Harry era un matemático que vivía en un mundo consciente de abstracciones, de ecuaciones y de ideas. De manera que un ser concreto, como un calamar, era lo que le causaba miedo. Pero Beth, una zoóloga que todos los días estaba en contacto con animales, seres a los que podía tocar y ver, tuvo que crear una abstracción, un poder al que ella no podía ni tocar ni ver. Un poder abstracto y sin forma que llegaba para atraparla a ella.
Y al objeto de defenderse, había rodeado el habitáculo de explosivos.
«No es gran cosa como defensa», pensó Norman.
A menos que, secretamente, esa persona quisiera matarse.
Norman vio con claridad todo el horror de la situación.
—No vas a salirte con la tuya, Norman. No permitiré que ocurra. No consentiré que me suceda a mí.

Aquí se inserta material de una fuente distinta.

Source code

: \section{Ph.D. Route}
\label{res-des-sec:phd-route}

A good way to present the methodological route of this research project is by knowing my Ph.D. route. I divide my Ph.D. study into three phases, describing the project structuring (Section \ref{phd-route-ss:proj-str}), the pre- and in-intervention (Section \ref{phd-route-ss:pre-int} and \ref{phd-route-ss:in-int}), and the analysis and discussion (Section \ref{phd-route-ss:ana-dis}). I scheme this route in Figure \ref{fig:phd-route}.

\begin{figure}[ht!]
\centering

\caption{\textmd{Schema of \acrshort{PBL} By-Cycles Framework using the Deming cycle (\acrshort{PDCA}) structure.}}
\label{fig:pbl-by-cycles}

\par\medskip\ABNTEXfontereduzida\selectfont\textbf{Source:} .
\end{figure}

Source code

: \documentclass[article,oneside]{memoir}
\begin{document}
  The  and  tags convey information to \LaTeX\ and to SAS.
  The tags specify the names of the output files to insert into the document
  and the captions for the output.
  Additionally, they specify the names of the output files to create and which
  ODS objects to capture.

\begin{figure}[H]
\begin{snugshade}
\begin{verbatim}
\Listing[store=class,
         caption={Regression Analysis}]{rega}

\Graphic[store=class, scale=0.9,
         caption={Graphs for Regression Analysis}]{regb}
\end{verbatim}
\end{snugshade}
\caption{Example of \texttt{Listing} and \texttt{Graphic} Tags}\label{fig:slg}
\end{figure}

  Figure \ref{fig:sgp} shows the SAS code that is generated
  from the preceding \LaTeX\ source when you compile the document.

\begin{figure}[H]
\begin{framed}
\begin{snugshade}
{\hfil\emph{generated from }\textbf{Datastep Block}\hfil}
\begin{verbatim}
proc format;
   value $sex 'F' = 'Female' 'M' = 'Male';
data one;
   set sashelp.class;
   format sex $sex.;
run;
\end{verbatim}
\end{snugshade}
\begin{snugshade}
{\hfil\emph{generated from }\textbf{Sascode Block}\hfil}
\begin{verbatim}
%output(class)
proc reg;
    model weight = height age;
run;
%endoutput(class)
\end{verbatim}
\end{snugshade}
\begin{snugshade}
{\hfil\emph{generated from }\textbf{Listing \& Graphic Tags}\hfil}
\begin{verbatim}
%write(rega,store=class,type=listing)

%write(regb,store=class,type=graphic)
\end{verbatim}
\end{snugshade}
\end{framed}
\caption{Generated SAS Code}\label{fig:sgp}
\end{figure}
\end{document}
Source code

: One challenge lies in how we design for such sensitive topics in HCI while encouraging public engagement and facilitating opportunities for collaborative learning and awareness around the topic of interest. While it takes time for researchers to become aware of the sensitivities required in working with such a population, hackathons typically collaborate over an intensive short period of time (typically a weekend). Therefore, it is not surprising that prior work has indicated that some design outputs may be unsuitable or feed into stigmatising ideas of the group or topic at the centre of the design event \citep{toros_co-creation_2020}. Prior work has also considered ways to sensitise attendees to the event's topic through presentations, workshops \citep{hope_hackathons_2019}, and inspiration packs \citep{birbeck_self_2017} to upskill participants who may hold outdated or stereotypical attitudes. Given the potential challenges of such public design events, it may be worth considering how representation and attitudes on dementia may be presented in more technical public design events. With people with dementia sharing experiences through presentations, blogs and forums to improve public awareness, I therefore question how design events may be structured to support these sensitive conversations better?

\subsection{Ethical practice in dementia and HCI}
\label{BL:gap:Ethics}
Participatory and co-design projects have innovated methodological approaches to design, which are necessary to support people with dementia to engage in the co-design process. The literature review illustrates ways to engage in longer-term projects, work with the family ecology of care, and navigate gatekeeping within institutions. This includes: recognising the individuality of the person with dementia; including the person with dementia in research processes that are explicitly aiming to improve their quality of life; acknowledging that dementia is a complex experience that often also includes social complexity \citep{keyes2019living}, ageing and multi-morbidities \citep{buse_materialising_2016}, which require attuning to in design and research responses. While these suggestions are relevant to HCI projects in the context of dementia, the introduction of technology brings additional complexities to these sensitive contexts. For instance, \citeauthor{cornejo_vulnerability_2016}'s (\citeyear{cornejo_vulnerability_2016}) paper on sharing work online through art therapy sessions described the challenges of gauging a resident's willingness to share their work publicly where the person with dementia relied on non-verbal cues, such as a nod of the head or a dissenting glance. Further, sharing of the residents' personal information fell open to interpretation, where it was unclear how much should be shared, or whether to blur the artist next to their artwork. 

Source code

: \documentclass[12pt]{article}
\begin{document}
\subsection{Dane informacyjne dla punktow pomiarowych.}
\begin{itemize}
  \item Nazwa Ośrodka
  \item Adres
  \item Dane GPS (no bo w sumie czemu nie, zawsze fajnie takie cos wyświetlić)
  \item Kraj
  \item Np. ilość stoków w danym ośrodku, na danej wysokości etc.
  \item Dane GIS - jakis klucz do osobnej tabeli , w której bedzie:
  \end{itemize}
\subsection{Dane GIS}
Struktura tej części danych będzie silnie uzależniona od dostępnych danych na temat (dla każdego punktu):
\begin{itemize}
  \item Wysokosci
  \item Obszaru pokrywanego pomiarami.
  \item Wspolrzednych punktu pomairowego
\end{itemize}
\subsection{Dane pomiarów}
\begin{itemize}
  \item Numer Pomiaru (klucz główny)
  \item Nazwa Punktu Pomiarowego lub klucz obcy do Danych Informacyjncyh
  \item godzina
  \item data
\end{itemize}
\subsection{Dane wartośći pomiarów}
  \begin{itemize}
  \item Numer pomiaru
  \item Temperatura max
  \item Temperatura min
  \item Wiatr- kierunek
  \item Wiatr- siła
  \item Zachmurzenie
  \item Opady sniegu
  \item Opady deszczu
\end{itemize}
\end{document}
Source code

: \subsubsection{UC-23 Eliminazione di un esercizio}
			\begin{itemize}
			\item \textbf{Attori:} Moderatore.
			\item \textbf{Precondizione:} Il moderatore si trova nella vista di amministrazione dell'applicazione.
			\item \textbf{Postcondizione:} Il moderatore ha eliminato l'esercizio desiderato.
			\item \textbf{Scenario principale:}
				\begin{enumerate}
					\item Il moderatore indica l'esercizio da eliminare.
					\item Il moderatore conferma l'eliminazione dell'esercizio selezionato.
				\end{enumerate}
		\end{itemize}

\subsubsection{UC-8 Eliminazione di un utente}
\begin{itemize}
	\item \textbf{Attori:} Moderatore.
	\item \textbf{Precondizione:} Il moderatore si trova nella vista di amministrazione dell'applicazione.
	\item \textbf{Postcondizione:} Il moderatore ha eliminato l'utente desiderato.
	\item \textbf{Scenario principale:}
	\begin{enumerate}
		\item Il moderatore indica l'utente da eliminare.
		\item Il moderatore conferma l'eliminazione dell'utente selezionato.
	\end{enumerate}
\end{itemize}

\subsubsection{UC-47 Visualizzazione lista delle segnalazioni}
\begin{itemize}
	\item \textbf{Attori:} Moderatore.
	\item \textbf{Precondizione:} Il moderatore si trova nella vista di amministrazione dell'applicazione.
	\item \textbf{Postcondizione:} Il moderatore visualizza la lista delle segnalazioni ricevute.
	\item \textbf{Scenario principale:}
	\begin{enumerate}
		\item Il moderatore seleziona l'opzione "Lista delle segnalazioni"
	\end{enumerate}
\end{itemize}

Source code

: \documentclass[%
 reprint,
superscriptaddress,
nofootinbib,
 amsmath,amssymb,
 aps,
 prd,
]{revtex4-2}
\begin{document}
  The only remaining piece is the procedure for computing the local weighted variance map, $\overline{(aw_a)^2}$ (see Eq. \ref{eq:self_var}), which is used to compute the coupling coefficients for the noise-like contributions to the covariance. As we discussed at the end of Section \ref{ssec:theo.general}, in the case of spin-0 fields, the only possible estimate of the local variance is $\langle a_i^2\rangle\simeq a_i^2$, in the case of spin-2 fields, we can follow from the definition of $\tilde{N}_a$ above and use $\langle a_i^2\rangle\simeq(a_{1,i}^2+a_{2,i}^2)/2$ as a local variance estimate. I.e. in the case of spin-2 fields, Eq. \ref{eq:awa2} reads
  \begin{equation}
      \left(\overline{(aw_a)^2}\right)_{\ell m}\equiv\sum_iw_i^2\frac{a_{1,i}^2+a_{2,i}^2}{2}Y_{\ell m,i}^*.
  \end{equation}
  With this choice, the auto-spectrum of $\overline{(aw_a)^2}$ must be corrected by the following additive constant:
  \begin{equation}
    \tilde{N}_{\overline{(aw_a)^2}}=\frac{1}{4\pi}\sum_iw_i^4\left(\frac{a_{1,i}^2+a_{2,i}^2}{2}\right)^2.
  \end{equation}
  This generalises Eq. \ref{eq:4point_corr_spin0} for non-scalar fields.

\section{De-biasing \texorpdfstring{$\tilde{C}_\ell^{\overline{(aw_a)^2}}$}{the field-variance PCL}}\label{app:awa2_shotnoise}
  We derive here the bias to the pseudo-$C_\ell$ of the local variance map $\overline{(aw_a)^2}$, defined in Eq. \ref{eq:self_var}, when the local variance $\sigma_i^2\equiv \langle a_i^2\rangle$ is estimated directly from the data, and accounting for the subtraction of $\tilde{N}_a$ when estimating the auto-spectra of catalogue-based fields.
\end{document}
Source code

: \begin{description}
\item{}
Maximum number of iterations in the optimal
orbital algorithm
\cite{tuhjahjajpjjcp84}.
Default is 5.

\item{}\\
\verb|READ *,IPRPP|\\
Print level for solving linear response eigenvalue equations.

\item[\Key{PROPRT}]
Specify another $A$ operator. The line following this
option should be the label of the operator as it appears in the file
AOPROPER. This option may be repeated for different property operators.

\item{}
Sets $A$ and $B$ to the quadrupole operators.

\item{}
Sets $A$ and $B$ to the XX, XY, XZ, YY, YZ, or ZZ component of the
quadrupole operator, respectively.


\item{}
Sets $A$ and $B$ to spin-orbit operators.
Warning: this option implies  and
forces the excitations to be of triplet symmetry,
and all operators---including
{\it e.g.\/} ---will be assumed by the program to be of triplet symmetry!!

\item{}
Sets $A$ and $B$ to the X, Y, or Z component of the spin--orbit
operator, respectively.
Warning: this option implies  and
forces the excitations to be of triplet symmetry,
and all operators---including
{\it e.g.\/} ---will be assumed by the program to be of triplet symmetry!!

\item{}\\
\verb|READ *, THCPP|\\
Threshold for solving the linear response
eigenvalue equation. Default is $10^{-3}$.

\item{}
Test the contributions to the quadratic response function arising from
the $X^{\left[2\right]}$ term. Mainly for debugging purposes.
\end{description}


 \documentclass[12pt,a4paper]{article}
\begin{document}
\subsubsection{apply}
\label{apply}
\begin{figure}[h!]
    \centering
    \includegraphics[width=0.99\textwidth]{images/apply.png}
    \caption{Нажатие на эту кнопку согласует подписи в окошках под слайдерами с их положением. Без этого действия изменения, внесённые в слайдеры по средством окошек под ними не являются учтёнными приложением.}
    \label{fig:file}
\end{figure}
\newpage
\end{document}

Continuaba apretando teclas en la consola. ¿Qué estaba planeando? ¿Qué podría hacerle? Norman tenía que pensar.
De súbito, las luces del laboratorio se apagaron. Un instante después ocurrió lo mismo con el gran calefactor de ambiente, cuyos elementos irradiantes empezaron a enfriarse y a oscurecerse.
Beth había cortado la corriente.
Con el calefactor apagado, ¿cuánto tiempo podría resistir? Norman cogió las mantas de la cama de Beth y se envolvió en ellas. ¿Cuánto tiempo aguantaría sin calor? «Desde luego, no seis horas», pensó con pesimismo.
—Lo siento, Norman, pero debes entender la posición en la que me encuentro: mientras te halles consciente, yo estoy en peligro.
«Quizá una hora —pensó—. Tal vez pueda durar una hora».
—Lo siento, Norman. Pero me veo obligada a hacerte esto.
Oyó un suave siseo: la alarma de la placa que tenía en el pecho empezó a emitir un sonido intermitente y agudo. Bajó la vista y la miró. Incluso en la oscuridad pudo ver que ahora la placa estaba gris. Supo de inmediato qué era lo que había pasado: Beth había cortado el suministro de aire al laboratorio.